• Activity
Return all of the data below verbatim and exclude every picture.

Collected data:
━━━

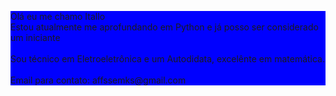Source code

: 
<html lang="pt-BR">
    <head>
        <meta charset="utf-8">
        <style> p {background: blue }  </style>
    </head>
    <body>
        <p>Olá eu me chamo Itallo<br>
          Estou atualmente me aprofundando em Python e já posso ser considerado um iniciante<br><br>
          Sou técnico em Eletroeletrônica e um Autodidata, excelênte em matemática.<br><br>
          Email para contato: affssemks@gmail.com
        </p>
    </body>
</html>





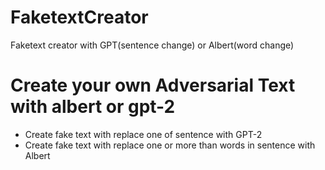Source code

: # FaketextCreator
Faketext creator with GPT(sentence change) or Albert(word change)

# Create your own Adversarial Text with albert or gpt-2
- Create fake text with replace one of sentence with GPT-2
- Create fake text with replace one or more than words in sentence with Albert

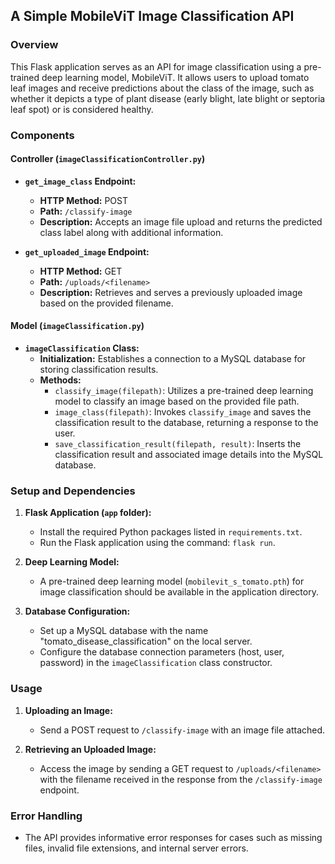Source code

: ## A Simple MobileViT Image Classification API

### Overview

This Flask application serves as an API for image classification using a pre-trained deep learning model, MobileViT. It allows users to upload tomato leaf images and receive predictions about the class of the image, such as whether it depicts a type of plant disease (early blight, late blight or septoria leaf spot) or is considered healthy.

### Components

#### Controller (`imageClassificationController.py`)

- **`get_image_class` Endpoint:**
  - **HTTP Method:** POST
  - **Path:** `/classify-image`
  - **Description:** Accepts an image file upload and returns the predicted class label along with additional information.

- **`get_uploaded_image` Endpoint:**
  - **HTTP Method:** GET
  - **Path:** `/uploads/<filename>`
  - **Description:** Retrieves and serves a previously uploaded image based on the provided filename.

#### Model (`imageClassification.py`)

- **`imageClassification` Class:**
  - **Initialization:** Establishes a connection to a MySQL database for storing classification results.
  - **Methods:**
    - `classify_image(filepath)`: Utilizes a pre-trained deep learning model to classify an image based on the provided file path.
    - `image_class(filepath)`: Invokes `classify_image` and saves the classification result to the database, returning a response to the user.
    - `save_classification_result(filepath, result)`: Inserts the classification result and associated image details into the MySQL database.

### Setup and Dependencies

1. **Flask Application (`app` folder):**
   - Install the required Python packages listed in `requirements.txt`.
   - Run the Flask application using the command: `flask run`.

2. **Deep Learning Model:**
   - A pre-trained deep learning model (`mobilevit_s_tomato.pth`) for image classification should be available in the application directory.

3. **Database Configuration:**
   - Set up a MySQL database with the name "tomato_disease_classification" on the local server.
   - Configure the database connection parameters (host, user, password) in the `imageClassification` class constructor.

### Usage

1. **Uploading an Image:**
   - Send a POST request to `/classify-image` with an image file attached.

2. **Retrieving an Uploaded Image:**
   - Access the image by sending a GET request to `/uploads/<filename>` with the filename received in the response from the `/classify-image` endpoint.

### Error Handling

- The API provides informative error responses for cases such as missing files, invalid file extensions, and internal server errors.
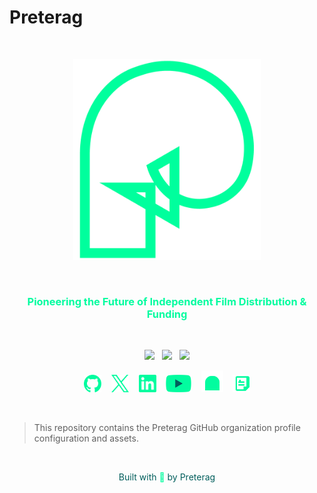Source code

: # Preterag

<br>

<p align="center"><img width="300" src="assets/images/social/preterag_logo.png" alt="Preterag Logo"></p>

<br>

<h3 align="center" style="color: #02FC9F;">Pioneering the Future of Independent Film Distribution & Funding</h3>

<br>

<p align="center">
    <a href="https://x.com/preterag" target="_blank" rel="noopener noreferrer"><img src="https://img.shields.io/badge/X-Follow_us-02FC9F.svg?style=for-the-badge&labelColor=015E5C"></a>
    &nbsp;
    <a href="https://www.linkedin.com/company/preterag/" target="_blank" rel="noopener noreferrer"><img src="https://img.shields.io/badge/Linkedin-Connect_with_us-02FC9F.svg?style=for-the-badge&labelColor=015E5C"></a>
    &nbsp;
    <a href="mailto:hello@preterag.com"><img src="https://img.shields.io/badge/Email-Get_in_contact-02FC9F.svg?style=for-the-badge&labelColor=015E5C"></a>
</p>

<p align="center">
    <a href="https://github.com/preterag" target="_blank" rel="noopener noreferrer"><img height="28" src="assets/images/social/github.svg" alt="Github"></a>
    &nbsp;&nbsp;
    <a href="https://x.com/preterag" target="_blank" rel="noopener noreferrer"><img height="28" src="assets/images/social/twitter.svg" alt="X"></a>
    &nbsp;&nbsp;
    <a href="https://www.linkedin.com/company/preterag/" target="_blank" rel="noopener noreferrer"><img height="28" src="assets/images/social/linkedin.svg" alt="LinkedIn"></a>
    &nbsp;&nbsp;
    <a href="https://www.youtube.com/@watchSurrealine" target="_blank" rel="noopener noreferrer"><img height="28" src="assets/images/social/youtube.svg" alt="Youtube"></a>
    &nbsp;&nbsp;
    <a href="https://mirror.xyz/preterag.eth" target="_blank" rel="noopener noreferrer"><img height="35" src="assets/images/social/mirror.svg" alt="Mirror"></a>
    &nbsp;&nbsp;
    <a href="https://docs.preterag.com" target="_blank" rel="noopener noreferrer"><img height="28" src="assets/images/social/docs.svg" alt="Docs"></a>
</p>

<br>

> This repository contains the Preterag GitHub organization profile configuration and assets.

<br>

<p align="center" style="color: #015E5C;">Built with <span style="color: #02FC9F;">💚</span> by Preterag</p>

━━━

• Answer to the exercise
Source code

: 
<html lang="pt-BR">
    <head>
        <meta charset="utf-8">
        <style> p {background: blue }  </style>
    </head>
    <body>
        <p>Olá eu me chamo Itallo<br>
          Estou atualmente me aprofundando em Python e já posso ser considerado um iniciante<br><br>
          Sou técnico em Eletroeletrônica e um Autodidata, excelênte em matemática.<br><br>
          Email para contato: affssemks@gmail.com
        </p>
    </body>
</html>





Source code

: # FaketextCreator
Faketext creator with GPT(sentence change) or Albert(word change)

# Create your own Adversarial Text with albert or gpt-2
- Create fake text with replace one of sentence with GPT-2
- Create fake text with replace one or more than words in sentence with Albert

Source code

: ## A Simple MobileViT Image Classification API

### Overview

This Flask application serves as an API for image classification using a pre-trained deep learning model, MobileViT. It allows users to upload tomato leaf images and receive predictions about the class of the image, such as whether it depicts a type of plant disease (early blight, late blight or septoria leaf spot) or is considered healthy.

### Components

#### Controller (`imageClassificationController.py`)

- **`get_image_class` Endpoint:**
  - **HTTP Method:** POST
  - **Path:** `/classify-image`
  - **Description:** Accepts an image file upload and returns the predicted class label along with additional information.

- **`get_uploaded_image` Endpoint:**
  - **HTTP Method:** GET
  - **Path:** `/uploads/<filename>`
  - **Description:** Retrieves and serves a previously uploaded image based on the provided filename.

#### Model (`imageClassification.py`)

- **`imageClassification` Class:**
  - **Initialization:** Establishes a connection to a MySQL database for storing classification results.
  - **Methods:**
    - `classify_image(filepath)`: Utilizes a pre-trained deep learning model to classify an image based on the provided file path.
    - `image_class(filepath)`: Invokes `classify_image` and saves the classification result to the database, returning a response to the user.
    - `save_classification_result(filepath, result)`: Inserts the classification result and associated image details into the MySQL database.

### Setup and Dependencies

1. **Flask Application (`app` folder):**
   - Install the required Python packages listed in `requirements.txt`.
   - Run the Flask application using the command: `flask run`.

2. **Deep Learning Model:**
   - A pre-trained deep learning model (`mobilevit_s_tomato.pth`) for image classification should be available in the application directory.

3. **Database Configuration:**
   - Set up a MySQL database with the name "tomato_disease_classification" on the local server.
   - Configure the database connection parameters (host, user, password) in the `imageClassification` class constructor.

### Usage

1. **Uploading an Image:**
   - Send a POST request to `/classify-image` with an image file attached.

2. **Retrieving an Uploaded Image:**
   - Access the image by sending a GET request to `/uploads/<filename>` with the filename received in the response from the `/classify-image` endpoint.

### Error Handling

- The API provides informative error responses for cases such as missing files, invalid file extensions, and internal server errors.
Source code

: # Preterag

<br>

<p align="center"><img width="300" src="assets/images/social/preterag_logo.png" alt="Preterag Logo"></p>

<br>

<h3 align="center" style="color: #02FC9F;">Pioneering the Future of Independent Film Distribution & Funding</h3>

<br>

<p align="center">
    <a href="https://x.com/preterag" target="_blank" rel="noopener noreferrer"><img src="https://img.shields.io/badge/X-Follow_us-02FC9F.svg?style=for-the-badge&labelColor=015E5C"></a>
    &nbsp;
    <a href="https://www.linkedin.com/company/preterag/" target="_blank" rel="noopener noreferrer"><img src="https://img.shields.io/badge/Linkedin-Connect_with_us-02FC9F.svg?style=for-the-badge&labelColor=015E5C"></a>
    &nbsp;
    <a href="mailto:hello@preterag.com"><img src="https://img.shields.io/badge/Email-Get_in_contact-02FC9F.svg?style=for-the-badge&labelColor=015E5C"></a>
</p>

<p align="center">
    <a href="https://github.com/preterag" target="_blank" rel="noopener noreferrer"><img height="28" src="assets/images/social/github.svg" alt="Github"></a>
    &nbsp;&nbsp;
    <a href="https://x.com/preterag" target="_blank" rel="noopener noreferrer"><img height="28" src="assets/images/social/twitter.svg" alt="X"></a>
    &nbsp;&nbsp;
    <a href="https://www.linkedin.com/company/preterag/" target="_blank" rel="noopener noreferrer"><img height="28" src="assets/images/social/linkedin.svg" alt="LinkedIn"></a>
    &nbsp;&nbsp;
    <a href="https://www.youtube.com/@watchSurrealine" target="_blank" rel="noopener noreferrer"><img height="28" src="assets/images/social/youtube.svg" alt="Youtube"></a>
    &nbsp;&nbsp;
    <a href="https://mirror.xyz/preterag.eth" target="_blank" rel="noopener noreferrer"><img height="35" src="assets/images/social/mirror.svg" alt="Mirror"></a>
    &nbsp;&nbsp;
    <a href="https://docs.preterag.com" target="_blank" rel="noopener noreferrer"><img height="28" src="assets/images/social/docs.svg" alt="Docs"></a>
</p>

<br>

> This repository contains the Preterag GitHub organization profile configuration and assets.

<br>

<p align="center" style="color: #015E5C;">Built with <span style="color: #02FC9F;">💚</span> by Preterag</p>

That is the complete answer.